Ambos partiremos algún día; hoy, quizás no, ni mañana, quién sabe cuándo, pero acabará sucediendo.
¿Entonces, para que ser y estar en esta absurda aventura que es amar si ha de terminar?
¿Para que respirar si de todas formas se ha de morir?
Ni el recuerdo permanecerá cuando ya ninguno estemos, y nos iremos disolviendo en la noche del olvido donde tantos, antes y después que nosotros, nos diluiremos igual que nunca hubiéramos existido.
¿Vale la pena tanto tesón, que al final es la nada?
Pues bien, confrontando mi sino y el tuyo, la respuesta, simple, es si.
Al menos para mí.
Lo que dure, mientras sea, que esté en plenitud; un par de horas, días o años, mientras no se extinga debe continuar.

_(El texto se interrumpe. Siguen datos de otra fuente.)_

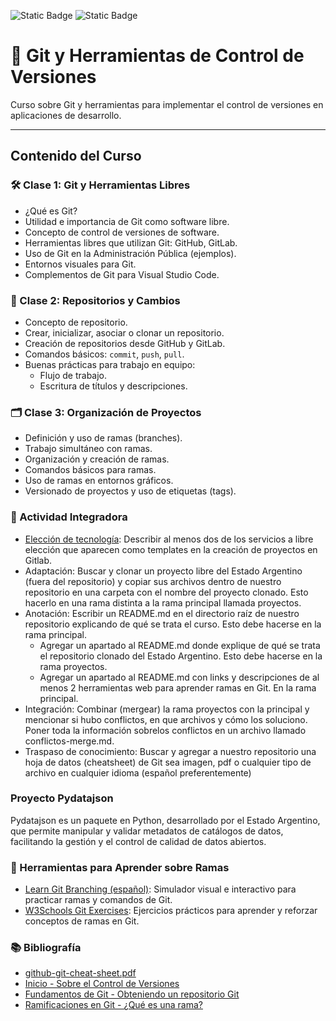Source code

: ![Static Badge](https://img.shields.io/badge/Curso%20Git-2025-brightgreen) ![Static Badge](https://img.shields.io/badge/Docente-Agustín%20Parmisano-brightgreen)
# 📝 Git y Herramientas de Control de Versiones

Curso sobre Git y herramientas para implementar el control de versiones en aplicaciones de desarrollo.

---

## Contenido del Curso

### 🛠️ Clase 1: Git y Herramientas Libres
- ¿Qué es Git?
- Utilidad e importancia de Git como software libre.
- Concepto de control de versiones de software.
- Herramientas libres que utilizan Git: GitHub, GitLab.
- Uso de Git en la Administración Pública (ejemplos).
- Entornos visuales para Git.
- Complementos de Git para Visual Studio Code.

### 🔄 Clase 2: Repositorios y Cambios
- Concepto de repositorio.
- Crear, inicializar, asociar o clonar un repositorio.
- Creación de repositorios desde GitHub y GitLab.
- Comandos básicos: `commit`, `push`, `pull`.
- Buenas prácticas para trabajo en equipo:
    - Flujo de trabajo.
    - Escritura de títulos y descripciones.

### 🗂️ Clase 3: Organización de Proyectos
- Definición y uso de ramas (branches).
- Trabajo simultáneo con ramas.
- Organización y creación de ramas.
- Comandos básicos para ramas.
- Uso de ramas en entornos gráficos.
- Versionado de proyectos y uso de etiquetas (tags).

### 🧩 Actividad Integradora
- [Elección de tecnología](recursos/eleccion-de-tecnologias.pdf): Describir al menos dos de los servicios a libre elección que aparecen como templates en la creación de proyectos en Gitlab.
- Adaptación: Buscar y clonar un proyecto libre del Estado Argentino (fuera del repositorio) y copiar sus archivos dentro de nuestro repositorio en una carpeta con el nombre del proyecto clonado. Esto hacerlo en una rama distinta a la rama principal llamada proyectos.
- Anotación: Escribir un README.md en el directorio raíz de nuestro repositorio explicando de qué se trata el curso. Esto debe hacerse en la rama principal.
    - Agregar un apartado al README.md donde explique de qué se trata el repositorio clonado del Estado Argentino. Esto debe hacerse en la rama proyectos.
    - Agregar un apartado al README.md con links y descripciones de al menos 2 herramientas web para aprender ramas en Git. En la rama principal.
- Integración: Combinar (mergear) la rama proyectos con la principal y mencionar si hubo conflictos, en que archivos y cómo los soluciono. Poner toda la información sobrelos conflictos en un archivo llamado conflictos-merge.md.
- Traspaso de conocimiento: Buscar y agregar a nuestro repositorio una hoja de datos (cheatsheet) de Git sea imagen, pdf o cualquier tipo de archivo en cualquier idioma (español preferentemente)

### Proyecto Pydatajson
Pydatajson es un paquete en Python, desarrollado por el Estado Argentino, que permite manipular y validar metadatos de catálogos de datos, facilitando la gestión y el control de calidad de datos abiertos.

### 🔀 Herramientas para Aprender sobre Ramas
- [Learn Git Branching (español)](https://learngitbranching.js.org/?locale=es_AR): Simulador visual e interactivo para practicar ramas y comandos de Git.
- [W3Schools Git Exercises](https://www.w3schools.com/git/git_exercises.asp): Ejercicios prácticos para aprender y reforzar conceptos de ramas en Git.

### 📚 Bibliografía
- [github-git-cheat-sheet.pdf](bibliografia/github-git-cheat-sheet.pdf)
- [Inicio - Sobre el Control de Versiones](https://git-scm.com/book/es/v2/Inicio---Sobre-el-Control-de-Versiones-Acerca-del-Control-de-Versiones)
- [Fundamentos de Git - Obteniendo un repositorio Git](https://git-scm.com/book/es/v2/Fundamentos-de-Git-Obteniendo-un-repositorio-Git)
- [Ramificaciones en Git - ¿Qué es una rama?](https://git-scm.com/book/es/v2/Ramificaciones-en-Git-%C2%BFQu%C3%A9-es-una-rama%3F)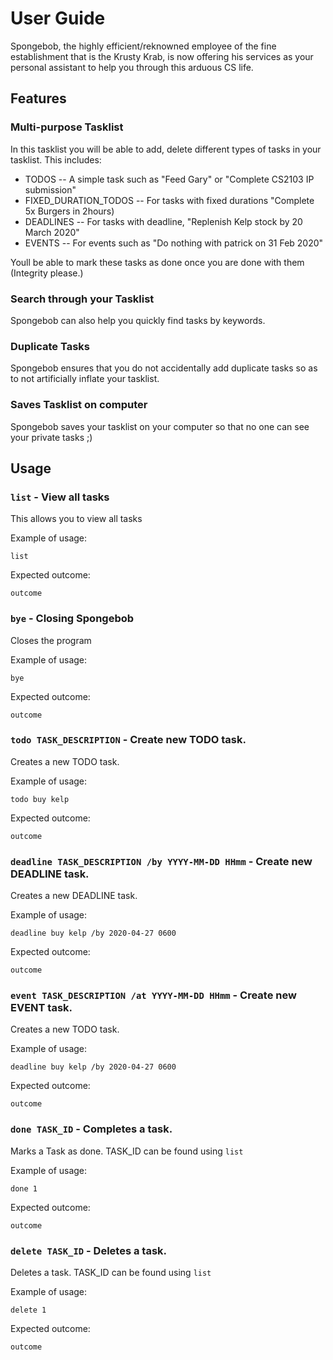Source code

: # User Guide
Spongebob, the highly efficient/reknowned employee of the fine establishment that is the Krusty Krab, is now offering his services as your personal assistant to help you through this arduous CS life.

## Features 

### Multi-purpose Tasklist
In this tasklist you will be able to add, delete different types of tasks in your tasklist. This includes:
- TODOS -- A simple task such as "Feed Gary" or "Complete CS2103 IP submission"
- FIXED_DURATION_TODOS -- For tasks with fixed durations "Complete 5x Burgers in 2hours)
- DEADLINES -- For tasks with deadline, "Replenish Kelp stock by 20 March 2020"
- EVENTS -- For events such as "Do nothing with patrick on 31 Feb 2020"

Youll be able to mark these tasks as done once you are done with them (Integrity please.)

### Search through your Tasklist
Spongebob can also help you quickly find tasks by keywords.

### Duplicate Tasks
Spongebob ensures that you do not accidentally add duplicate tasks so as to not artificially inflate your tasklist.

### Saves Tasklist on computer
Spongebob saves your tasklist on your computer so that no one can see your private tasks ;)


## Usage

### `list` - View all tasks

This allows you to view all tasks

Example of usage: 

`list`

Expected outcome:

`outcome`

### `bye` - Closing Spongebob

Closes the program

Example of usage: 

`bye`

Expected outcome:

`outcome`

### `todo TASK_DESCRIPTION` - Create new TODO task.

Creates a new TODO task.

Example of usage: 

`todo buy kelp`

Expected outcome:

`outcome`

### `deadline TASK_DESCRIPTION /by YYYY-MM-DD HHmm` - Create new DEADLINE task.

Creates a new DEADLINE task.

Example of usage: 

`deadline buy kelp /by 2020-04-27 0600`

Expected outcome:

`outcome`

### `event TASK_DESCRIPTION /at YYYY-MM-DD HHmm` - Create new EVENT task.

Creates a new TODO task.

Example of usage: 

`deadline buy kelp /by 2020-04-27 0600`

Expected outcome:

`outcome`

### `done TASK_ID` - Completes a task.

Marks a Task as done. TASK_ID can be found using `list`

Example of usage: 

`done 1`

Expected outcome:

`outcome`

### `delete TASK_ID` - Deletes a task.

Deletes a task. TASK_ID can be found using `list`

Example of usage: 

`delete 1`

Expected outcome:

`outcome`
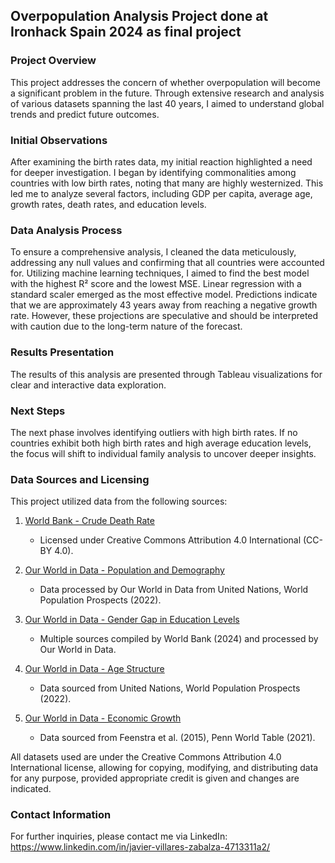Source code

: ## Overpopulation Analysis Project done at Ironhack Spain 2024 as final project

### Project Overview
This project addresses the concern of whether overpopulation will become a significant problem in the future. Through extensive research and analysis of various datasets spanning the last 40 years, I aimed to understand global trends and predict future outcomes.

### Initial Observations
After examining the birth rates data, my initial reaction highlighted a need for deeper investigation. I began by identifying commonalities among countries with low birth rates, noting that many are highly westernized. This led me to analyze several factors, including GDP per capita, average age, growth rates, death rates, and education levels.

### Data Analysis Process
To ensure a comprehensive analysis, I cleaned the data meticulously, addressing any null values and confirming that all countries were accounted for. Utilizing machine learning techniques, I aimed to find the best model with the highest R² score and the lowest MSE. Linear regression with a standard scaler emerged as the most effective model. Predictions indicate that we are approximately 43 years away from reaching a negative growth rate. However, these projections are speculative and should be interpreted with caution due to the long-term nature of the forecast.

### Results Presentation
The results of this analysis are presented through Tableau visualizations for clear and interactive data exploration.

### Next Steps
The next phase involves identifying outliers with high birth rates. If no countries exhibit both high birth rates and high average education levels, the focus will shift to individual family analysis to uncover deeper insights.

### Data Sources and Licensing
This project utilized data from the following sources:

1. [World Bank - Crude Death Rate](https://data.worldbank.org/indicator/SP.DYN.CDRT.IN?end=2021&start=1960&view=chart)
   - Licensed under Creative Commons Attribution 4.0 International (CC-BY 4.0).

2. [Our World in Data - Population and Demography](https://ourworldindata.org/explorers/population-and-demography?facet=none&Metric=Birth+rate&Sex=Both+sexes&Age+group=Total&Projection+Scenario=None&country=CHN~IND~USA~IDN~PAK~NGA~BRA~JPN)
   - Data processed by Our World in Data from United Nations, World Population Prospects (2022).

3. [Our World in Data - Gender Gap in Education Levels](https://ourworldindata.org/grapher/gender-gap-education-levels?country=~JPN)
   - Multiple sources compiled by World Bank (2024) and processed by Our World in Data.

4. [Our World in Data - Age Structure](https://ourworldindata.org/age-structure)
   - Data sourced from United Nations, World Population Prospects (2022).

5. [Our World in Data - Economic Growth](https://ourworldindata.org/economic-growth)
   - Data sourced from Feenstra et al. (2015), Penn World Table (2021).

All datasets used are under the Creative Commons Attribution 4.0 International license, allowing for copying, modifying, and distributing data for any purpose, provided appropriate credit is given and changes are indicated.

### Contact Information
For further inquiries, please contact me via LinkedIn: https://www.linkedin.com/in/javier-villares-zabalza-4713311a2/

Aún pálido susurro o flama tenue, porque si a alguien hay que amar vale la pena hacerlo como clara manifestación de vida, como terca contracorriente a lo que necesariamente sucederá, no como oposición, si como manifestación.
Porque mientras haya vida, hay que gozarla, para cuando se extinga y cada uno desaparezca, irse con una sonrisa gozosa y no una perturbadora mueca de inexistencia, previa a la desaparición.
Haber disfrutado en plenitud la vida, como a cada uno toca vivirla y sabiendo que cada uno forja su destino, responsable de sus actos, buenos y malos -al fin humano- es suficiente para alineado a los poetas poder decir, poder decirme: “confieso que he vivido”, “vida nada me debes, vida estamos en paz.”
¡Amén!
En fin.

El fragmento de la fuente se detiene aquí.